Ahmida Bendjoudi I think that the problems with religions – if you take them literally – are wider and deeper. Does a creator have to create each living thing? This would include, for example, each of the billions of bacteria living in your gut right now. And are viruses living? Do they need to be created? And when organisms reproduce, are they allowed to get on with it, or does the creator personally oversee every offspring? And what about plants? Fungi?
Beyond the bewildering number of creations required is an even more fundamental question : why? You can understand why a creator might create swallows or salmon, but why the thousands of varieties of sloth (most of which are now extinct)? Why sloths? Why so many different sloths?
And why create disease organisms? What's the point of a child dying of measles?
Believing in a being who created everything means, I think, living with many, many unanswerable questions, not just about what the creator does but about why things are as they are.
These are the things that thankfully have no place in Buddhism.
Ahmida Bendjoudi The questions are not just unanswered, but unanswerable, even in principle. I think that religions only bring people the comfort of certainty when they do not ask what they are certain of. Once they do, certainty vanishes. It is hard even to understand the questions that are raised by the idea of a creator, and, I believe, impossible to answer these questions.

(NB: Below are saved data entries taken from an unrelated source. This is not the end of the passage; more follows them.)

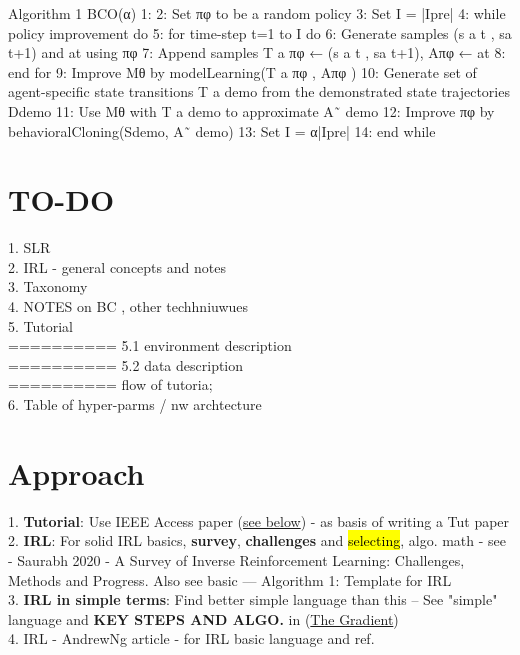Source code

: \documentclass{article}
\newcommand{\hlc}[2][purple!10]{{\colorlet{foo}{#1} \sethlcolor{foo}\hl{#2}}}
\begin{document}
Algorithm 1 BCO(α)
1: 
2: Set πφ to be a random policy
3: Set I = |Ipre|
4: while policy improvement do
5: for time-step t=1 to I do
6: Generate samples (s
a
t
, sa
t+1) and at using πφ
7: Append samples T
a
πφ ← (s
a
t
, sa
t+1), Aπφ ← at
8: end for
9: Improve Mθ by modelLearning(T
a
πφ
, Aπφ
)
10: Generate set of agent-specific state transitions T
a
demo
from the demonstrated state trajectories Ddemo
11: Use Mθ with T
a
demo to approximate A˜
demo
12: Improve πφ by behavioralCloning(Sdemo, A˜
demo)
13: Set I = α|Ipre|
14: end while

\section{TO-DO}

1. SLR \\
2. IRL - general concepts and notes \\
3. Taxonomy \\
4. NOTES on BC , other techhniuwues\\
5. Tutorial \\
 ========== 5.1 environment description\\
 ========== 5.2 data  description\\
 ========== flow of tutoria; \\
 
6. Table of hyper-parms / nw archtecture\\



\clearpage

\section{Approach}

1. \textbf{Tutorial}: Use IEEE Access paper (\href{https://ieeexplore.ieee.org/document/9086464}{see below}) - as basis of writing a Tut paper\\
2. \textbf{IRL}: For solid IRL basics, \textbf{survey}, \textbf{challenges} and \hlc{selecting},  algo. math - see - Saurabh 2020 - A Survey of Inverse Reinforcement Learning: Challenges, Methods and Progress. Also see basic --- Algorithm 1: Template for IRL \\
3. \textbf{IRL in simple terms}: Find better simple language than this --  See "simple" language and \textbf{KEY STEPS AND ALGO.} in (\href{https://thegradient.pub/learning-from-humans-what-is-inverse-reinforcement-learning/}{The Gradient}) \\
4. IRL - AndrewNg article - for IRL basic language and ref. 
\end{document}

Those with the deepest faith are those who constantly look terrified by what they believe. This is why, I think, religions have been asset-stripped by commercialism, making them into something vague and comforting called "spirituality". Remove all the important questions from religion and you have a tranquilliser drug that can be easily commercialised.
Ahmida Bendjoudi I think that this is what happens in religious faith. Faith must entail living with uncertainty, with a sense that the unanswered questions are not just bewildering but frightening. Once you go down the route of believing in a creator, then you realise that this creator has a lot of explaining to do, and that the creator does not provide any explanation at all. This silence is what you have to live with.

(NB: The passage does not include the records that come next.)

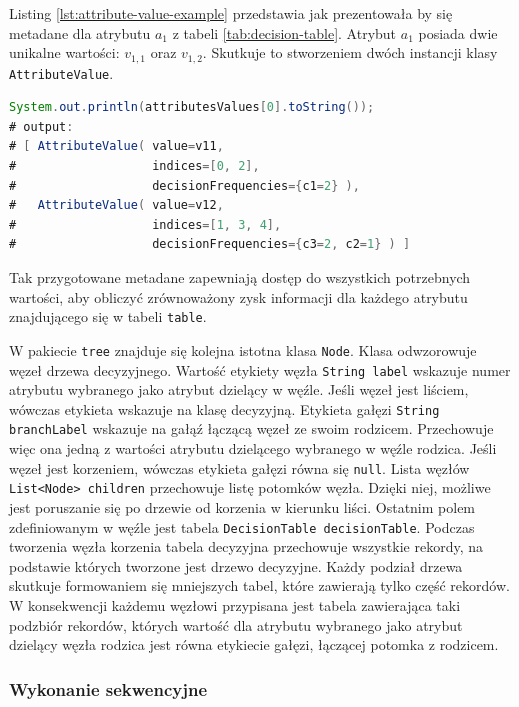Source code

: \documentclass[12pt]{article}
\begin{document}
Listing \ref{lst:attribute-value-example} przedstawia jak prezentowała by się metadane dla atrybutu $a_1$ z tabeli \ref{tab:decision-table}.
Atrybut $a_1$ posiada dwie unikalne wartości: $v_{1,1}$ oraz $v_{1,2}$. Skutkuje to stworzeniem dwóch instancji klasy \verb|AttributeValue|.

\begin{lstlisting}[language=java, caption=Metadane na przykładzie atrybutu $a_1$ z tabeli \ref{tab:decision-table},frame=single,label={lst:attribute-value-example}]
System.out.println(attributesValues[0].toString());
# output:
# [ AttributeValue( value=v11,
#                   indices=[0, 2],
#                   decisionFrequencies={c1=2} ),
#   AttributeValue( value=v12,
#                   indices=[1, 3, 4],
#                   decisionFrequencies={c3=2, c2=1} ) ]
\end{lstlisting}
    
Tak przygotowane metadane zapewniają dostęp do wszystkich potrzebnych wartości, aby obliczyć zrównoważony zysk informacji dla każdego
atrybutu znajdującego się w tabeli \verb|table|.

W pakiecie \verb|tree| znajduje się kolejna istotna klasa \verb|Node|. Klasa odwzorowuje węzeł drzewa decyzyjnego.
Wartość etykiety węzła \verb|String label| wskazuje numer atrybutu wybranego jako atrybut dzielący w węźle. Jeśli węzeł jest liściem, wówczas etykieta wskazuje na klasę decyzyjną.
Etykieta gałęzi \verb|String branchLabel| wskazuje na gałąź łączącą węzeł ze swoim rodzicem. Przechowuje więc ona jedną z wartości atrybutu dzielącego wybranego w węźle rodzica.
Jeśli węzeł jest korzeniem, wówczas etykieta gałęzi równa się \verb|null|. Lista węzłów \verb|List<Node> children| przechowuje listę potomków węzła. Dzięki niej, możliwe jest poruszanie się
po drzewie od korzenia w kierunku liści. Ostatnim polem zdefiniowanym w węźle jest tabela \verb|DecisionTable decisionTable|. Podczas tworzenia węzła korzenia tabela decyzyjna przechowuje
wszystkie rekordy, na podstawie których tworzone jest drzewo decyzyjne. Każdy podział drzewa skutkuje formowaniem się mniejszych tabel, które zawierają tylko część rekordów. W konsekwencji
każdemu węzłowi przypisana jest tabela zawierająca taki podzbiór rekordów, których wartość dla atrybutu wybranego jako atrybut dzielący węzła rodzica jest równa etykiecie gałęzi, łączącej
potomka z rodzicem.

\subsubsection{Wykonanie sekwencyjne}
\end{document}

Verdi's Te Deum ends with a dramatic illustration of this. The last verse is I have trusted in You, Lord; do not betray that trust. The soloist repeats the words I have trusted in You. The orchestra plays a wafting, otherworldly snatch of music. But the soloist repeats the words. Again the orchestra tries to lead her away, but she insists, and the whole choir and orchestra rise up with the words. But what happens next is terrifying. Their prayer echoes and dies away, and all that is left are the strings, high, high up, and the basses low down. And in between, a huge empty musical space
The prayer goes out into an endless emptiness.
Somehow, for me, that sums things up. Here it is :https://youtu.be/YcNid3Vioj4?t=731
Ronán Michael Conroy , If you encounter direct spiritual contact (such as with Djin, or any other spiritual being), would that affect your view of God?